- Data extracts:
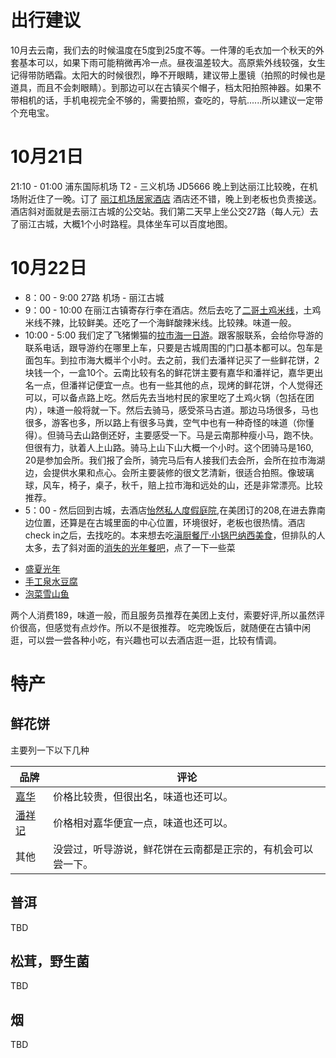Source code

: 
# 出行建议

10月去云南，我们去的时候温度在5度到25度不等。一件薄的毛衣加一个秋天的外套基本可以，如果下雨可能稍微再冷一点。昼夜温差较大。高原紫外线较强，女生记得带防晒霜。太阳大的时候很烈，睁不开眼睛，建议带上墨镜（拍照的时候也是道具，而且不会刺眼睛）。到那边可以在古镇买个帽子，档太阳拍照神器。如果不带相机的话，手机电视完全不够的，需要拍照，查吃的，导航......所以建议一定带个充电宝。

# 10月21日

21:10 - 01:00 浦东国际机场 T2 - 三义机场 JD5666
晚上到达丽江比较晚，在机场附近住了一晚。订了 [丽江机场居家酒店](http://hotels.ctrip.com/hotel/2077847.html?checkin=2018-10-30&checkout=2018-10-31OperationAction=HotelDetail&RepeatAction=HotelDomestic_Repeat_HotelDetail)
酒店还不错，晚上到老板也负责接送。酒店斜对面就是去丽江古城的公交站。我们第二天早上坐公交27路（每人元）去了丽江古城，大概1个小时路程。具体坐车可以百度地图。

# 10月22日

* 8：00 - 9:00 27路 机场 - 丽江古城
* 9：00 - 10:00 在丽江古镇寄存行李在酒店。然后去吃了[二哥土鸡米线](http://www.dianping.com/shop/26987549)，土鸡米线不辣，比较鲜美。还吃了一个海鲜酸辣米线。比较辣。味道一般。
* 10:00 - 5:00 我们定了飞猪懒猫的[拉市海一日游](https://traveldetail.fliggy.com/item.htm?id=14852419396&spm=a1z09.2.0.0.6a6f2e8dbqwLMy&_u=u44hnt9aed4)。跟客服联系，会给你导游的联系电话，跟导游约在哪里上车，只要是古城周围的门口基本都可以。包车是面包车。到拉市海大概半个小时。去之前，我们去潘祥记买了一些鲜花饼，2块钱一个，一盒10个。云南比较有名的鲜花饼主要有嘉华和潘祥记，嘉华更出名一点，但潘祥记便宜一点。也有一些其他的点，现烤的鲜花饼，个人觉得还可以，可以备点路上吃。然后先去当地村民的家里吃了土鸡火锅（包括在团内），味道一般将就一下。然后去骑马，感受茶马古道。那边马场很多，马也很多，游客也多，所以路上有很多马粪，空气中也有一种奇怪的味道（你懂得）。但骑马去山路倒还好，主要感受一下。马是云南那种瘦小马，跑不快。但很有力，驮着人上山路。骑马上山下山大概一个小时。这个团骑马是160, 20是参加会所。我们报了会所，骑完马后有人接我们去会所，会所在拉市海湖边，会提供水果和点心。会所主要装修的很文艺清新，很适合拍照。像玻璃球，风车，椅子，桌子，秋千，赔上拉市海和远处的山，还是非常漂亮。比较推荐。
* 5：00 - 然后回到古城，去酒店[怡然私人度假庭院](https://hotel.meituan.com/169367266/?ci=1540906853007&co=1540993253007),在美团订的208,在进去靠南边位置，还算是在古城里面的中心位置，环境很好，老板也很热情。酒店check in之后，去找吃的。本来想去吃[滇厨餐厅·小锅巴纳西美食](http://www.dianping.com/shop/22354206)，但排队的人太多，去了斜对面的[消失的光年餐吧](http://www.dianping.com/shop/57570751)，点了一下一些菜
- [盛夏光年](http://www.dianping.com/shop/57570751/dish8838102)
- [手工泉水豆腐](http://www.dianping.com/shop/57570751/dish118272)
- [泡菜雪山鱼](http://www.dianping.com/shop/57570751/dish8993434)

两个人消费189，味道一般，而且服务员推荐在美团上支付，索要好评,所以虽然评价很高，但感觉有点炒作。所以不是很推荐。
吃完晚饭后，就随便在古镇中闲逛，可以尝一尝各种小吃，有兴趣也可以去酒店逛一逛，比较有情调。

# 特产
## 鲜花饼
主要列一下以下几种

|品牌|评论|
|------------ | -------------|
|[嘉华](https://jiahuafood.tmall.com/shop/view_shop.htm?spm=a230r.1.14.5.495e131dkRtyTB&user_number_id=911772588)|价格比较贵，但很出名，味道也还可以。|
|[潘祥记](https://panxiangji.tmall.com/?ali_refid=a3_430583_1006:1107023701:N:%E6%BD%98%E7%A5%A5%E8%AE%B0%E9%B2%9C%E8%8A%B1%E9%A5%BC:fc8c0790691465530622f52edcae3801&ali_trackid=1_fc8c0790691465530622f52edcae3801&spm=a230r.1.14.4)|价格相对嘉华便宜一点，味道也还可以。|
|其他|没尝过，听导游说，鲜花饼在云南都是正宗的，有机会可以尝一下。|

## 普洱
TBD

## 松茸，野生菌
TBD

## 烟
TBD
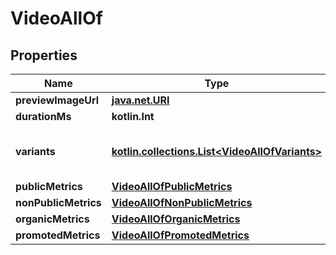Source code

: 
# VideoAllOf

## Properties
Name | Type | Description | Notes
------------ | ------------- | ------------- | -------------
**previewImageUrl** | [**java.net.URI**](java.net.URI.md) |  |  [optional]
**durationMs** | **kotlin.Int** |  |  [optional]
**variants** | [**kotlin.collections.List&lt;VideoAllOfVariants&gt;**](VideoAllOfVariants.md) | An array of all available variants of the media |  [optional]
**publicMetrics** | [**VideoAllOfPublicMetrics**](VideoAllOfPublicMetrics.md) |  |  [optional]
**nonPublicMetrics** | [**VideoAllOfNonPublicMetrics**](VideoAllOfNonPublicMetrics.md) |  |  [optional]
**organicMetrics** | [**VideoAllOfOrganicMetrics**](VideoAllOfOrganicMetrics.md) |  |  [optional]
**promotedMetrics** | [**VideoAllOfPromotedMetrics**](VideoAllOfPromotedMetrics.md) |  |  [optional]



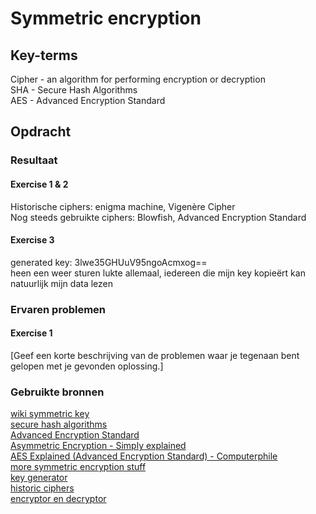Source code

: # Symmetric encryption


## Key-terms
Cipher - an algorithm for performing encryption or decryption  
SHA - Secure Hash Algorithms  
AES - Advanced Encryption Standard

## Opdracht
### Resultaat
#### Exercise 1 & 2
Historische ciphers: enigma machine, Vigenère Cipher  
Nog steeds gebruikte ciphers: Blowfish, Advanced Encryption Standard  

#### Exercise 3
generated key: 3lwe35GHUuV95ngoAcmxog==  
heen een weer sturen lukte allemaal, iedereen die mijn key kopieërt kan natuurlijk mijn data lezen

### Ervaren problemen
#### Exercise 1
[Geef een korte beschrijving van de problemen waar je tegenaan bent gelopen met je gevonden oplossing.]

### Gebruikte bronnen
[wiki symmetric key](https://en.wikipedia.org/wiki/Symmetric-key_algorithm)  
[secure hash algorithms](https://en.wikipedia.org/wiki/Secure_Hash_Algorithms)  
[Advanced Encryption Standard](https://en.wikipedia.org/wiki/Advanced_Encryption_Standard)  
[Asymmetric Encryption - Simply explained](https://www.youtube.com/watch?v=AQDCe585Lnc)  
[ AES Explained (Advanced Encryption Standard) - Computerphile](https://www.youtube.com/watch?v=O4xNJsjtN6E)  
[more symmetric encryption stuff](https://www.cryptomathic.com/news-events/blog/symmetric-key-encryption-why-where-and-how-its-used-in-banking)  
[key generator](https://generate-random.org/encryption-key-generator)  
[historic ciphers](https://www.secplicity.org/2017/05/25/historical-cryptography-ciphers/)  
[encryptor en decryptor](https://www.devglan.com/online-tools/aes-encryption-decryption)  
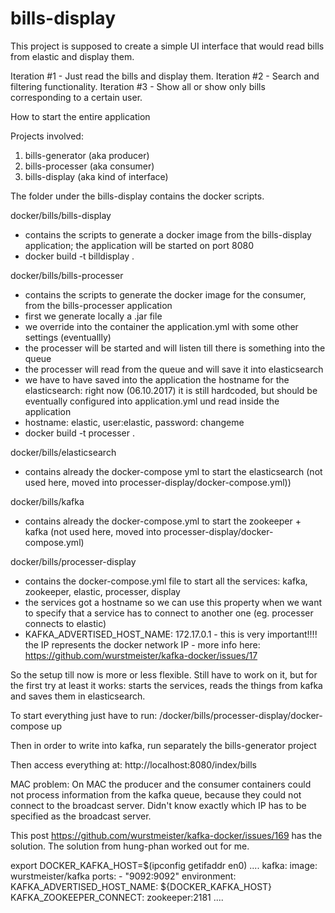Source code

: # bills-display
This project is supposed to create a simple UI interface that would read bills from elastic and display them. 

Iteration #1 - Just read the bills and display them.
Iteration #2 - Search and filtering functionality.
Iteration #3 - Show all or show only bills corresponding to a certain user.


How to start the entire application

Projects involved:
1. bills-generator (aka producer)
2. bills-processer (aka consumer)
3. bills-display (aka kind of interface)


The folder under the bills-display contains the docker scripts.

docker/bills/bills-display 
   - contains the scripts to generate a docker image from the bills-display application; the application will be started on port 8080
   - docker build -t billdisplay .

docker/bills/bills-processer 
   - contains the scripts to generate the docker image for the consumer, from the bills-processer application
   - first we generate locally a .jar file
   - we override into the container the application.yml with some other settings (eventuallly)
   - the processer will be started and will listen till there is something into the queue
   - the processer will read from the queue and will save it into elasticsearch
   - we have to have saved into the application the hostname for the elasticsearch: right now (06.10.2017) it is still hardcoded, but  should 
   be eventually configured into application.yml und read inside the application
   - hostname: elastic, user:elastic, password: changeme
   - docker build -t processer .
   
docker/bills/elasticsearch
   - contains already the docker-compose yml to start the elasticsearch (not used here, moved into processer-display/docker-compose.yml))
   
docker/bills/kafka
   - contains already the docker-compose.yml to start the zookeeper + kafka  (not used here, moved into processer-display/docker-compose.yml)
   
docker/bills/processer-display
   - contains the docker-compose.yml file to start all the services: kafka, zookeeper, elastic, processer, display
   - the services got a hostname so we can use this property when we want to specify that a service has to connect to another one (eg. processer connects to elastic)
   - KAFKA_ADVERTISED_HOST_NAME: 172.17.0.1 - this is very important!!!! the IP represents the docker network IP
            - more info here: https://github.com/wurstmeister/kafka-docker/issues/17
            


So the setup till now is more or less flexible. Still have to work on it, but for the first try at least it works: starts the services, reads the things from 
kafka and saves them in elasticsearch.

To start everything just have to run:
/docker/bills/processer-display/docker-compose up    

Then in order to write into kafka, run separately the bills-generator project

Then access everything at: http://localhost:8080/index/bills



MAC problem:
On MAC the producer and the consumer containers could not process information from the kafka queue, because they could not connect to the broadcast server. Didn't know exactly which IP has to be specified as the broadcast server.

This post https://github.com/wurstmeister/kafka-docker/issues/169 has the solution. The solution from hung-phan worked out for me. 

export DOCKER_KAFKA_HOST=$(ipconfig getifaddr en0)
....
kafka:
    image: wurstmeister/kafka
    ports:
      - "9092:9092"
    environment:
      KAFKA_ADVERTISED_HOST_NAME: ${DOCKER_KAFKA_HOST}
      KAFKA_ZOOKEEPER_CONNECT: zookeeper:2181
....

- The task: Which lines in the records above hold the string "problemen"? Copy each of them.

- Exercise result:
### Ervaren problemen
[Geef een korte beschrijving van de problemen waar je tegenaan bent gelopen met je gevonden oplossing.]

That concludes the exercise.